La bióloga e investigadora de CONICET y profesora en la Universidad Nacional de Córdoba, Sandra Díaz, reflexiona sobre el peso creciente que tiene la biodiversidad en el discurso social, pero señala que, a nivel global, los esfuerzos para paliar la crisis ambiental son insuficientes. “Los modelos imperantes no están pagando todos los costos ambientales y sociales de su operación”, advierte.
Carolina Vespasiano (Agencia CTyS-UNLaM) –Un millón de especies están amenazadas con la extinción. A esa conclusión llegaba, en 2019, el informe de la Plataforma Intergubernamental de Ciencia-Política sobre Biodiversidad y Servicios de Ecosistemas (IPBES), acaso el más exhaustivo y colaborativo en la historia de la ciencia contemporánea. Casi dos años después, con varios incendios forestales masivos y una pandemia aun vigente, la conclusión sigue siendo la misma y el margen de maniobra para evitarlo, es cada vez más reducido.
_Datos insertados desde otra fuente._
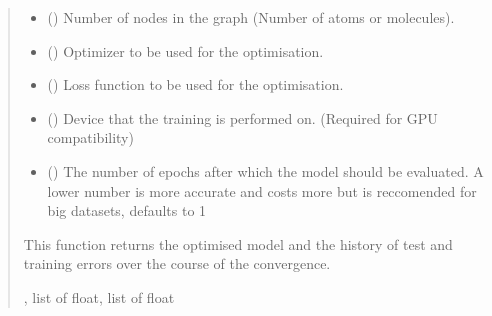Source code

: \documentclass[a4paper,10pt,english]{report}
\begin{document}
\begin{fulllineitems}
\begin{quote}
\begin{description}
\begin{itemize}
\item {} 
\sphinxAtStartPar
{} () \textendash{} Number of nodes in the graph (Number of atoms or molecules).

\item {} 
\sphinxAtStartPar
{} () \textendash{} Optimizer to be used for the optimisation.

\item {} 
\sphinxAtStartPar
{} () \textendash{} Loss function to be used for the optimisation.

\item {} 
\sphinxAtStartPar
{} () \textendash{} Device that the training is performed on. (Required for GPU compatibility)

\item {} 
\sphinxAtStartPar
{} (\sphinxstyleliteralemphasis{\sphinxupquote{, }}) \textendash{} The number of epochs after which the model should be evaluated. A lower number is more accurate and costs more but is reccomended for big datasets, defaults to 1

\end{itemize}

\sphinxAtStartPar
This function returns the optimised model and the history of test and training errors over the course of the convergence.

\sphinxAtStartPar
{\hyperref[\detokenize{NNucleate:NNucleate.models.GNNCV}]{}}, list of float, list of float

\end{description}\end{quote}

\end{fulllineitems}

\end{document}
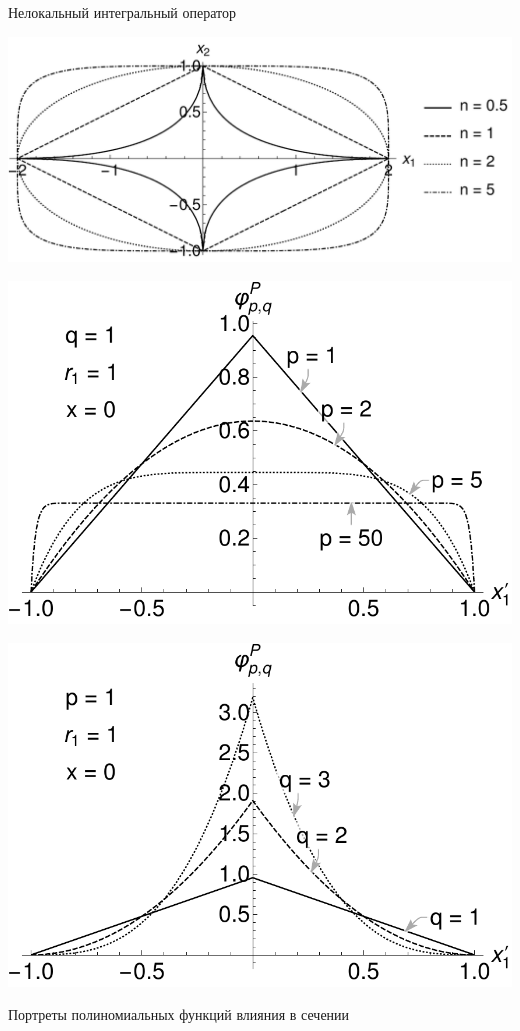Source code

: \begin{frame}{Нелокальный интегральный оператор}
	\begin{minipage}[b][][b]{0.32\linewidth}\centering
		\includegraphics[width=\textwidth]{pics/SuperEllipse.pdf}
	\end{minipage}
    \hfill
    \begin{minipage}[b][][b]{0.32\linewidth}\centering
        \includegraphics[width=\linewidth]{pics/PolynomialInfluenceP.pdf}
    \end{minipage}
    \hfill
    \begin{minipage}[b][][b]{0.32\linewidth}\centering
        \includegraphics[width=\linewidth]{pics/PolynomialInfluenceQ.pdf}
    \end{minipage}
    \begin{center}
	    Портреты полиномиальных функций влияния в сечении
    	\end{center}
\end{frame}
“El discurso ambiental se ha instalado cada vez más; la gran mayoría de los gobiernos casi que se sienten en la obligación de usarlo. Sin embargo, cuando miramos qué se está haciendo concretamente más allá de lo discursivo, el panorama es deprimente”, asevera la investigadora superior de CONICET y docente universitaria Sandra Díaz, quien copresidió aquel estudio sin precedentes y fue galardonada en numerosas ocasiones por sus aportes en el campo de la Ecología.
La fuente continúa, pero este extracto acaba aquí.